Java中static变量的初始化顺序

Java中static变量的初始化顺序

package test;

class Bowl {
Bowl(int marker) {
System.out.println("Bowl(" + marker + ")");
}
void f(int marker) {
System.out.println("f(" + marker + ")");
}
}

class Table {
static Bowl b1 = new Bowl(1);
Table() {
System.out.println("Table()");
b2.f(1);
}
void f2(int marker) {
System.out.println("f2(" + marker + ")");
}
static Bowl b2 = new Bowl(2);
}

class Cupboard {
Bowl b3 = new Bowl(3);
static Bowl b4 = new Bowl(4);
Cupboard() {
System.out.println("Cupboard()");
b4.f(2);
}
void f3(int marker) {
System.out.println("f3(" + marker + ")");
}
static Bowl b5 = new Bowl(5);
}

public class StaticInitialization {
public static void main(String[] args) {
System.out.println(
"Creating new Cupboard() in main");
new Cupboard();
System.out.println(
"Creating new Cupboard() in main");
new Cupboard();
t2.f2(1);
t3.f3(1);
}
static Table t2 = new Table();
static Cupboard t3 = new Cupboard();
} ///:~

输出结果：

Bowl(1)

Bowl(2)

Table()

f(1)

Bowl(4)

Bowl(5)

Bowl(3)

Cupboard()

f(2)

Creating new Cupboard() in main

Bowl(3)

Cupboard()

f(2)

Creating new Cupboard() in main

Bowl(3)

Cupboard()

f(2)

f2(1)

f3(1)

分析：：进入main时，发现两个static变量，对于第一个Table型，进入Table类中，发现又有两个static的Bowl类，所以刚开始的顺序为Bowl(1)

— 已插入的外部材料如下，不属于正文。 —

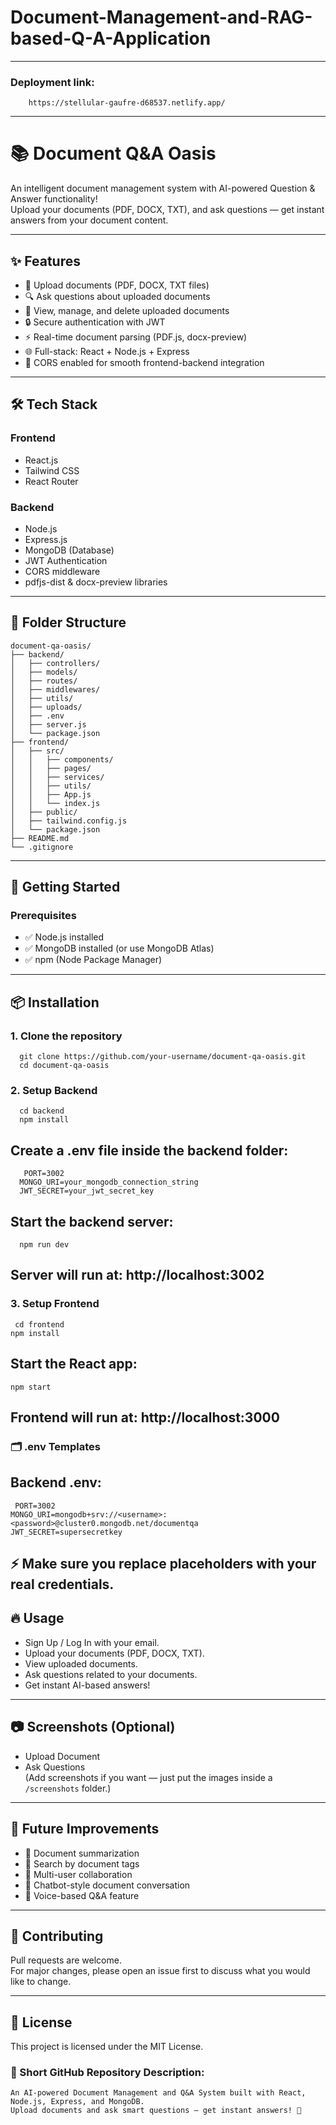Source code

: # Document-Management-and-RAG-based-Q-A-Application
---
### Deployment link:
        https://stellular-gaufre-d68537.netlify.app/
---
# 📚 Document Q&A Oasis

An intelligent document management system with AI-powered Question & Answer functionality!  
Upload your documents (PDF, DOCX, TXT), and ask questions — get instant answers from your document content.

---

## ✨ Features

- 📝 Upload documents (PDF, DOCX, TXT files)
- 🔍 Ask questions about uploaded documents
- 📂 View, manage, and delete uploaded documents
- 🔒 Secure authentication with JWT
- ⚡ Real-time document parsing (PDF.js, docx-preview)
- 🌐 Full-stack: React + Node.js + Express
- 🚀 CORS enabled for smooth frontend-backend integration

---

## 🛠️ Tech Stack

### Frontend
- React.js
- Tailwind CSS
- React Router

### Backend
- Node.js
- Express.js
- MongoDB (Database)
- JWT Authentication
- CORS middleware
- pdfjs-dist & docx-preview libraries

---

## 📂 Folder Structure

    
    document-qa-oasis/
    ├── backend/
    │   ├── controllers/
    │   ├── models/
    │   ├── routes/
    │   ├── middlewares/
    │   ├── utils/
    │   ├── uploads/
    │   ├── .env
    │   ├── server.js
    │   └── package.json
    ├── frontend/
    │   ├── src/
    │   │   ├── components/
    │   │   ├── pages/
    │   │   ├── services/
    │   │   ├── utils/
    │   │   ├── App.js
    │   │   └── index.js
    │   ├── public/
    │   ├── tailwind.config.js
    │   └── package.json
    ├── README.md
    └── .gitignore
---

## 🚀 Getting Started

### Prerequisites

- ✅ Node.js installed
- ✅ MongoDB installed (or use MongoDB Atlas)
- ✅ npm (Node Package Manager)

---
## 📦 Installation

  ### 1. Clone the repository
      
      git clone https://github.com/your-username/document-qa-oasis.git
      cd document-qa-oasis
  ### 2. Setup Backend
      
      cd backend
      npm install
  ## Create a .env file inside the backend folder:
      
       PORT=3002
      MONGO_URI=your_mongodb_connection_string
      JWT_SECRET=your_jwt_secret_key

  ## Start the backend server:
      
      npm run dev
  ## Server will run at: http://localhost:3002      
  
  ### 3. Setup Frontend
      
     cd frontend
    npm install
  ## Start the React app:
    
    npm start
  ## Frontend will run at: http://localhost:3000

### 🗂️ .env Templates
 ## Backend .env:
     
     PORT=3002
    MONGO_URI=mongodb+srv://<username>:<password>@cluster0.mongodb.net/documentqa
    JWT_SECRET=supersecretkey
## ⚡ Make sure you replace placeholders with your real credentials.
## 🔥 Usage

- Sign Up / Log In with your email.
- Upload your documents (PDF, DOCX, TXT).
- View uploaded documents.
- Ask questions related to your documents.
- Get instant AI-based answers!

---

## 📷 Screenshots (Optional)
- Upload Document
- Ask Questions  
(Add screenshots if you want — just put the images inside a `/screenshots` folder.)

---

## 🚧 Future Improvements

- 📜 Document summarization
- 🔎 Search by document tags
- 👥 Multi-user collaboration
- 🤖 Chatbot-style document conversation
- 🎤 Voice-based Q&A feature

---

## 🤝 Contributing

Pull requests are welcome.  
For major changes, please open an issue first to discuss what you would like to change.

---

## 🪪 License

This project is licensed under the MIT License.

### 🧹 Short GitHub Repository Description:
    
    An AI-powered Document Management and Q&A System built with React, Node.js, Express, and MongoDB.  
    Upload documents and ask smart questions — get instant answers! 🚀

  




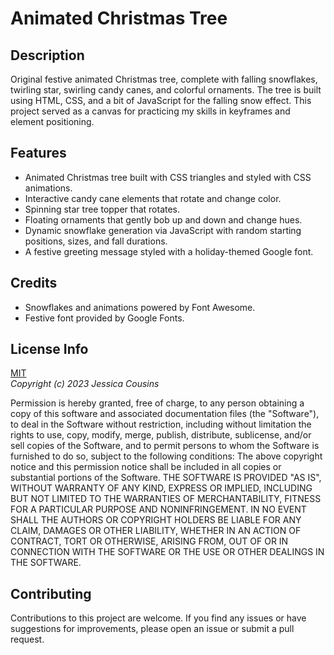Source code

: # Animated Christmas Tree

## Description

Original festive animated Christmas tree, complete with falling snowflakes, twirling star, swirling candy canes, and colorful ornaments. The tree is built using HTML, CSS, and a bit of JavaScript for the falling snow effect. This project served as a canvas for practicing my skills in keyframes and element positioning.

## Features

- Animated Christmas tree built with CSS triangles and styled with CSS animations.
- Interactive candy cane elements that rotate and change color.
- Spinning star tree topper that rotates.
- Floating ornaments that gently bob up and down and change hues.
- Dynamic snowflake generation via JavaScript with random starting positions, sizes, and fall durations.
- A festive greeting message styled with a holiday-themed Google font.

## Credits

- Snowflakes and animations powered by Font Awesome.
- Festive font provided by Google Fonts.

## License Info

[MIT](https://choosealicense.com/licenses/mit/)  
_Copyright (c) 2023 Jessica Cousins_

Permission is hereby granted, free of charge, to any person obtaining a copy
of this software and associated documentation files (the "Software"), to deal
in the Software without restriction, including without limitation the rights
to use, copy, modify, merge, publish, distribute, sublicense, and/or sell
copies of the Software, and to permit persons to whom the Software is
furnished to do so, subject to the following conditions:
The above copyright notice and this permission notice shall be included in all
copies or substantial portions of the Software.
THE SOFTWARE IS PROVIDED "AS IS", WITHOUT WARRANTY OF ANY KIND, EXPRESS OR
IMPLIED, INCLUDING BUT NOT LIMITED TO THE WARRANTIES OF MERCHANTABILITY,
FITNESS FOR A PARTICULAR PURPOSE AND NONINFRINGEMENT. IN NO EVENT SHALL THE
AUTHORS OR COPYRIGHT HOLDERS BE LIABLE FOR ANY CLAIM, DAMAGES OR OTHER
LIABILITY, WHETHER IN AN ACTION OF CONTRACT, TORT OR OTHERWISE, ARISING FROM,
OUT OF OR IN CONNECTION WITH THE SOFTWARE OR THE USE OR OTHER DEALINGS IN THE
SOFTWARE.

## Contributing

Contributions to this project are welcome. If you find any issues or have suggestions for improvements, please open an issue or submit a pull request.
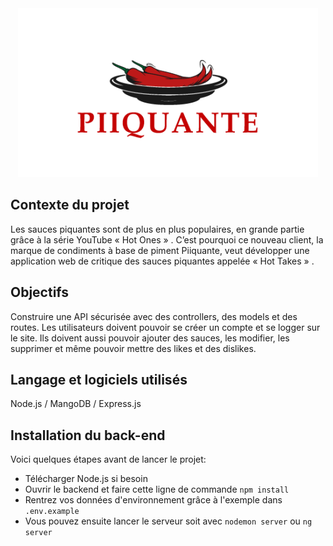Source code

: 
<div style="text-align: center">
  <img src="Cover_HotTakes.png"/>
</div>
 
## Contexte du projet
Les sauces piquantes sont de plus en plus populaires, en grande partie grâce à la série YouTube « Hot Ones » . C’est pourquoi ce nouveau client, la marque de condiments à base de piment Piiquante, veut développer une application web de critique des sauces piquantes appelée « Hot Takes » .

## Objectifs
Construire une API sécurisée avec des controllers, des models et des routes. Les utilisateurs doivent pouvoir se créer un compte et se logger sur le site. Ils doivent aussi pouvoir ajouter des sauces, les modifier, les supprimer et même pouvoir mettre des likes et des dislikes. 
 
## Langage et logiciels utilisés
 Node.js / MangoDB / Express.js 

## Installation du back-end

Voici quelques étapes avant de lancer le projet:
- Télécharger Node.js si besoin
- Ouvrir le backend et faire cette ligne de commande `npm install`
- Rentrez vos données d'environnement grâce à l'exemple dans `.env.example`
- Vous pouvez ensuite lancer le serveur soit avec `nodemon server` ou `ng server`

Bowl(2) 然后就是Table的构造函数，输出Table() f(1) 接下来是static的cupboard类，进入cupboard类，发现有两个static的bowl类，所以顺序为Bowl(4)

Bowl(5) 对于bowl3,由于它不是static的，所以它的顺序靠后，进入cupboard的构造函数，输出Cupboard() f(2)

接下来就是一个输出语句 又来一个new cupboard，不过它是一般形式，所以进入cupboard类，输出bowl(3)，这是因为它是一般类型的，不是static,对于Static类型的，它只会初始化一次。接下来输出Cupboard(）f(2) 输出一个输出语句。又来一个new cupboard，一般形式，后面的就好理解了。